The NSA is going to work with Google to help analyze the recent Chinese (probably) hack. Richard Bejtlich predicted this, and I consider it a very positive development.
It’s a recognition that our IT infrastructure is a critical national asset, and that the government can play a role in helping respond to incidents and improve security. That’s how it should be – we don’t expect private businesses to defend themselves from amphibious landings (at least in our territory), and the government has political, technical, and legal resources simply not available to the private sector.
Despite some of the more creative TV and film portrayals, the NSA isn’t out to implant microchips in your neck and follow you with black helicopters. They are a signals intelligence collection agency, and we pay them to spy on as much international communication as possible to further our national interests. Think that’s evil? Go join Starfleet – it’s the world we live in. Even though there was some abuse during the Bush years, most of that was either ordered by the President, or non-malicious (yes, I’m sure there was some real abuse, but I bet that was pretty uncommon). I’ve met NSA staff and sometimes worked with plenty of three-letter agency types over the years, and they’re just ordinary folk like the rest of us.
I hope we’ll see more of this kind of cooperation.
Now the one concern is for you foreigners – the role of the NSA is to spy on you, and Google will have to be careful to avoid potentially uncomfortable questions from foreign businesses and governments. But I suspect they’ll be able to manage the scope and keep things under control. The NSA probably pwned them years ago anyway.
Good stuff, and I hope we see more direct government involvement… although we really need a separate agency to handle these due to the conflicting missions of the NSA.
Note: for those of you that follow these things, there is clear political maneuvering by the NSA here. They want to own cybersecurity, even though it conflicts with their intel mission. I’d prefer to see another agency hold the defensive reins, but until then I’m happy for any .gov cooperation.
Reader interactions
7 Replies to “The NSA Isn’t Evil (Even Working with Google)”
It is staggering to me the simple ‘dismissal’ of the abusing of civil rights by organizations like the NSA. The idea that they will let those guy anywhere near their data should be scary to everyone. Yes we live in a scary world, but trashing our founding documents in the name of safety is totally unacceptable. I would think that smart, intuitive thinkers would recognize that thousands (if not more than a millions) good people have died so that we don’t have to worry about tyrannical government abusing power and targeting citizen (can we say “your a commie”). Has anyone ever listen to government ‘experts’ talk. OMG, can we say 10 years behind the real hackers of the world. We cant trust these people to take out the trash properly, the idea that they would have a hand in our personal data at any time is terribly destructive to the longer term security of all of us.
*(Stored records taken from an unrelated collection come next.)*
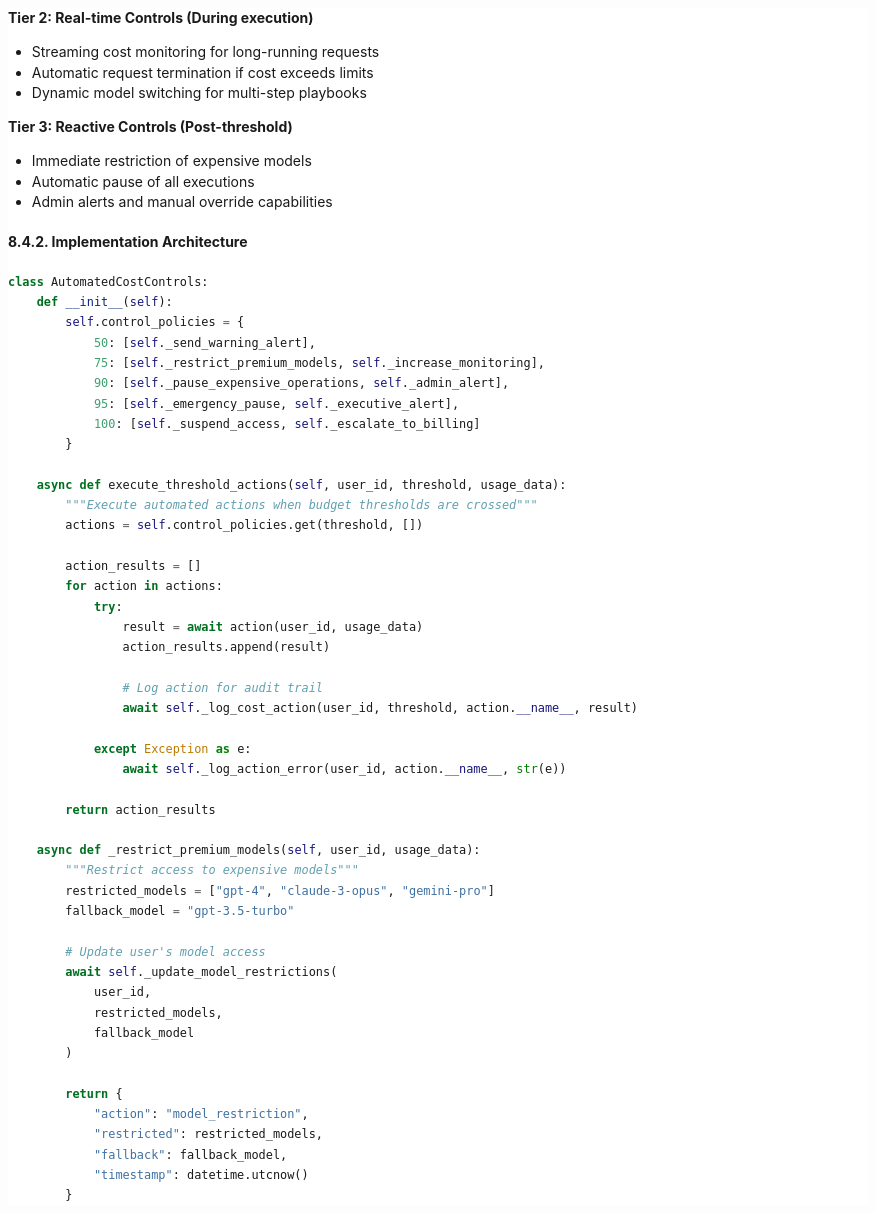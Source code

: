 **Tier 2: Real-time Controls (During execution)**

- Streaming cost monitoring for long-running requests
- Automatic request termination if cost exceeds limits
- Dynamic model switching for multi-step playbooks

**Tier 3: Reactive Controls (Post-threshold)**

- Immediate restriction of expensive models
- Automatic pause of all executions
- Admin alerts and manual override capabilities

#### 8.4.2. Implementation Architecture

```python
class AutomatedCostControls:
    def __init__(self):
        self.control_policies = {
            50: [self._send_warning_alert],
            75: [self._restrict_premium_models, self._increase_monitoring],
            90: [self._pause_expensive_operations, self._admin_alert],
            95: [self._emergency_pause, self._executive_alert],
            100: [self._suspend_access, self._escalate_to_billing]
        }

    async def execute_threshold_actions(self, user_id, threshold, usage_data):
        """Execute automated actions when budget thresholds are crossed"""
        actions = self.control_policies.get(threshold, [])

        action_results = []
        for action in actions:
            try:
                result = await action(user_id, usage_data)
                action_results.append(result)

                # Log action for audit trail
                await self._log_cost_action(user_id, threshold, action.__name__, result)

            except Exception as e:
                await self._log_action_error(user_id, action.__name__, str(e))

        return action_results

    async def _restrict_premium_models(self, user_id, usage_data):
        """Restrict access to expensive models"""
        restricted_models = ["gpt-4", "claude-3-opus", "gemini-pro"]
        fallback_model = "gpt-3.5-turbo"

        # Update user's model access
        await self._update_model_restrictions(
            user_id,
            restricted_models,
            fallback_model
        )

        return {
            "action": "model_restriction",
            "restricted": restricted_models,
            "fallback": fallback_model,
            "timestamp": datetime.utcnow()
        }
```
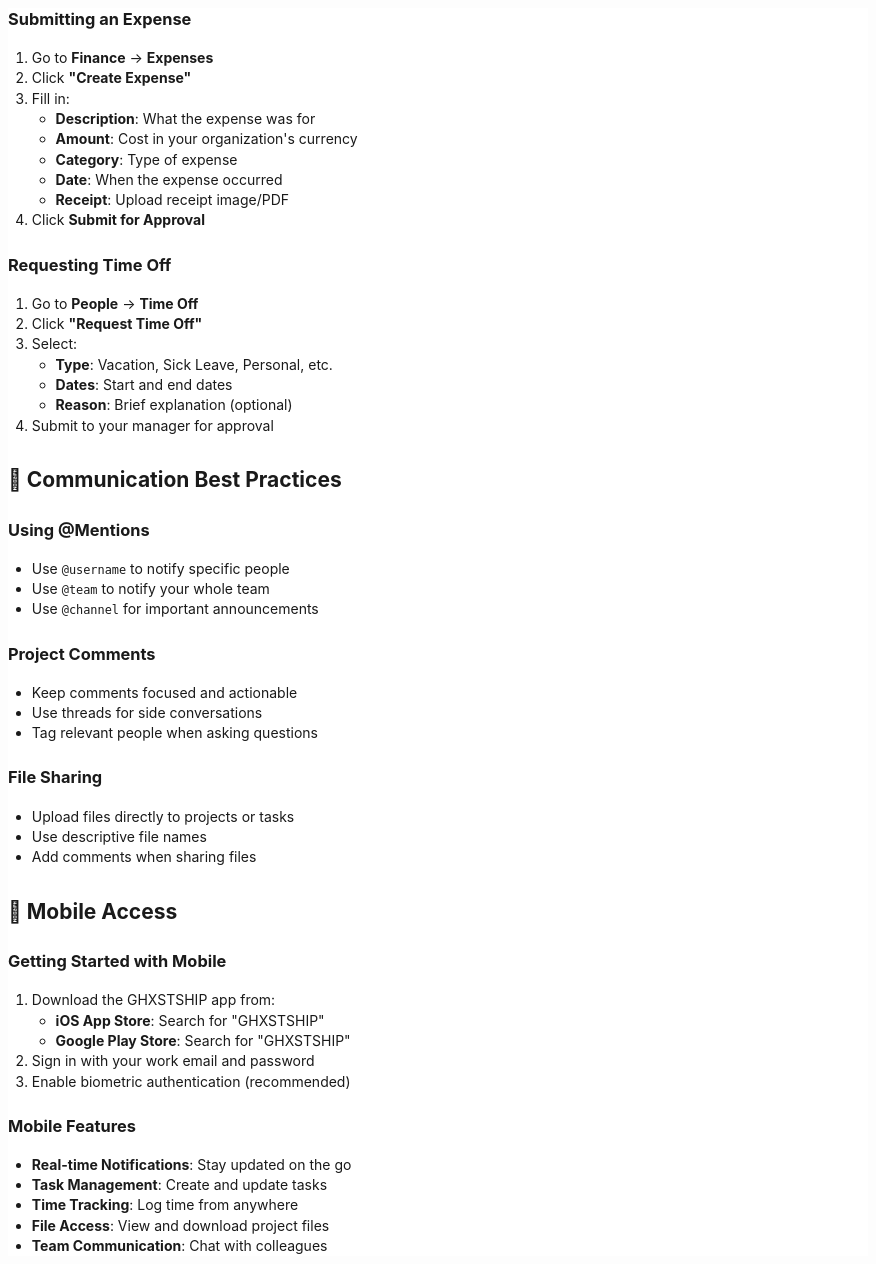 ### Submitting an Expense
1. Go to **Finance** → **Expenses**
2. Click **"Create Expense"**
3. Fill in:
   - **Description**: What the expense was for
   - **Amount**: Cost in your organization's currency
   - **Category**: Type of expense
   - **Date**: When the expense occurred
   - **Receipt**: Upload receipt image/PDF
4. Click **Submit for Approval**

### Requesting Time Off
1. Go to **People** → **Time Off**
2. Click **"Request Time Off"**
3. Select:
   - **Type**: Vacation, Sick Leave, Personal, etc.
   - **Dates**: Start and end dates
   - **Reason**: Brief explanation (optional)
4. Submit to your manager for approval

## 💬 Communication Best Practices

### Using @Mentions
- Use `@username` to notify specific people
- Use `@team` to notify your whole team
- Use `@channel` for important announcements

### Project Comments
- Keep comments focused and actionable
- Use threads for side conversations
- Tag relevant people when asking questions

### File Sharing
- Upload files directly to projects or tasks
- Use descriptive file names
- Add comments when sharing files

## 📱 Mobile Access

### Getting Started with Mobile
1. Download the GHXSTSHIP app from:
   - **iOS App Store**: Search for "GHXSTSHIP"
   - **Google Play Store**: Search for "GHXSTSHIP"
2. Sign in with your work email and password
3. Enable biometric authentication (recommended)

### Mobile Features
- **Real-time Notifications**: Stay updated on the go
- **Task Management**: Create and update tasks
- **Time Tracking**: Log time from anywhere
- **File Access**: View and download project files
- **Team Communication**: Chat with colleagues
I understand Rich’s strong feelings that we have empowers protectors, or maybe even fear of terrorism (i don’t know rich so i wont speak for him) but sacrificing our constitution and our heritage is not he answer.
Its our duty as the ones with the real knowledge to educate the public on real Cyber threats, and not the fear mongering nonsense that is peddled as news. Wake up, Speak Up, and Stand Up.
Rich,
I would also argue that given the evolving nature of conflict, this type of incident response blurs the line between IA and SIGINT. In the business world, the norm is and will continue to be “repel, fix, and forget” because prosecution is too expensive. Now that this has visibility and real (instead of theoretical) recognition as a national security issue, the governmental component of the mission is “plan to neutralize.” If foreign countries view their offensive capabilities as strategic military assets, from NSA’s perspective, their mission is to collect intelligence on those assets.
The choice of words in the article is interesting. The article’s source only states that NSA won’t try to determine the identity of the perpetrators. One could take that to mean that the unstated mission will be to find out how they operate, why they operate, how many discrete actors were involved, the degree of coordination of those actors, and a laundry list of other questions that a SIGINT organization needs to know in order to be able to spy on a nebulous “them.” In that regard, NSA isn’t really acting too far outside of their role. Helping out with IA is really the only motivating value that NSA can bring Google in exchange for first-person access to the intelligence.
Ah, got it. Thanks.
Rich, Sorry about the confusion there. I mean defense as in protection of our networks and communications infrastructure (as in offense vs. defense).
John,
I believe that’s IA for the intelligence community, not general defense. Which makes sense.
While I do agree with your post, just wanted to point out that NSA does have a mission to do Information Assurance (defense), not just SIGINT collection (offense). URL is http://www.nsa.gov/ia/index.shtml
Rich – How do we know the NSA has not planted a chip in the back of your brain and they are telling you to write this? When was the last time you had a chip scan done? Anyway, I agree the NSA is in a political dogfight for control over cybersecurity. They are are as good or better than any of the other contenders.